Kullanıcı Oyu: 4 / 5

Yıldız etkinYıldız etkinYıldız etkinYıldız etkinYıldız etkin değil
 

MEKTUP NEDİR? MEKTUP HAKKINDA BİLGİ

Mektup, yazının bulunduğu tarihe kadar çıkabilen en eski edebiyat türlerinden biridir. Eldeki en eski örnekler,

Mısır firavunlarının diplomatik mektupları (M.Ö. XV.- XIV. yy) ile Hitit krallarının Hattuşa (Boğazköy) arşivinde bulunan mektuplarıdır.

Batı edebiyatında mektup türünün de ilk örneklerini yine eski Yunan edebiyatında görüyoruz. Mektup, bir edebiyat türü olarak, özellikle Latin edebiyatında gelişip yaygınlaşmıştır; bu alanda yazan­ların başlıcaları, nesirle Cicero (M.Ö. 106-43), vb.; nazımla Horatius (M.Ö. 65-8), vb.dir. Rönesans'tan bu yana, Avrupa'da çeşitli ülkelerde (italya, Fransa, İngiltere, Almanya, vb.) bu türün yaygınlaştığı görülüyor. Özellikle Fransa'da, XVII. ve XVIII. yüzyıllarda mektup türü büyük bir gelişme göstermiş; o kadar ki, yalnız mektup türünde yazan yazarlar (Mme de Sevigne, vb.) bile yetişmiştir. Fransız edebi­yatında bu türün en önemli yazarları, Mme de Sevigne (1626-1696), Voltaire (1694-1778), Rousseau (1712-1778), Diderot (1713-1784), vb.; İngiliz edebiyatında Lady Montagu (1689-1762), vb.dir.
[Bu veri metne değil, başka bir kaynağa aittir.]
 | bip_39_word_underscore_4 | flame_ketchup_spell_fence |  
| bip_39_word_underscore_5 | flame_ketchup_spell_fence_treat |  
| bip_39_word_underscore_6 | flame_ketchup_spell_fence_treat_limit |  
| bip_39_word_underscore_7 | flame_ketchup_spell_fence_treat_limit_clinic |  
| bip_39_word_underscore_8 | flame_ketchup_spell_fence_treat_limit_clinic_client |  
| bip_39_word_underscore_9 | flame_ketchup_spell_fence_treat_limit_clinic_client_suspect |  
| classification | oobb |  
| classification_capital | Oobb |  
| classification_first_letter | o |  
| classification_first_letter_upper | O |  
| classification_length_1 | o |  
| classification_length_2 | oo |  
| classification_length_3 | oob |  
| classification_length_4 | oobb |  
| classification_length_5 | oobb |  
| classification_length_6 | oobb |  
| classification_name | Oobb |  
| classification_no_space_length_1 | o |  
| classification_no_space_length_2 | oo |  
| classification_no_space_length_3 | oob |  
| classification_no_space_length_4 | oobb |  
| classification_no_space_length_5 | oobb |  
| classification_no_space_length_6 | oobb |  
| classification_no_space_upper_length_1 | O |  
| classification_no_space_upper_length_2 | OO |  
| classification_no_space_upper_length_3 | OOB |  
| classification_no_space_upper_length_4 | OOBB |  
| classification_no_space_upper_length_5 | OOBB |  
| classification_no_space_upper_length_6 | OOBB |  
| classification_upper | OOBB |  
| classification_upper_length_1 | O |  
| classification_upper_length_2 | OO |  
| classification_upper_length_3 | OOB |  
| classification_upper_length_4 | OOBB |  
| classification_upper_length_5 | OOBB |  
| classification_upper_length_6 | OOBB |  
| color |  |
Mektup türünün Türk edebiyatında epey uzun bir geçmişi vardır. Mektubun Türkçesi betik veya bitiktir. İslamiyet’in kabulünden sonra "mektup" kelimesinin yaygınlık kazandığı görülür. Bunun yanı sıra "nâme"nin de özellikle eser ve tür adı belirtmek üzere sıkça kullanıldığı göze çarpar. Tanzimat öncesinde mektuplar "ariza, kaime, şukka, name, uhuvvetname, meveddetname, muhabbetname, tezkire, varak-pare, kağıt" gibi değişik isimler altında gruplandırılmıştır. "Ariza" ve "şukka" daha alt kademedekilerden daha üst kademedekilere yazılan mektuplara; "uhuvvetname, meveddetname. mu­habbetname" kardeşlik ve sevgi duyguları ile bağlı kişilerin birbirlerine yazdıkları mektuplara verilen isimlerdir. "Varak-pare" alçakgönüllülük ifadesi taşırken, "kağıt" çok geniş manada halk arasında mek­tup anlamına gelmektedir. Name ise bazen aşk mektupları için kullanılmaktadır.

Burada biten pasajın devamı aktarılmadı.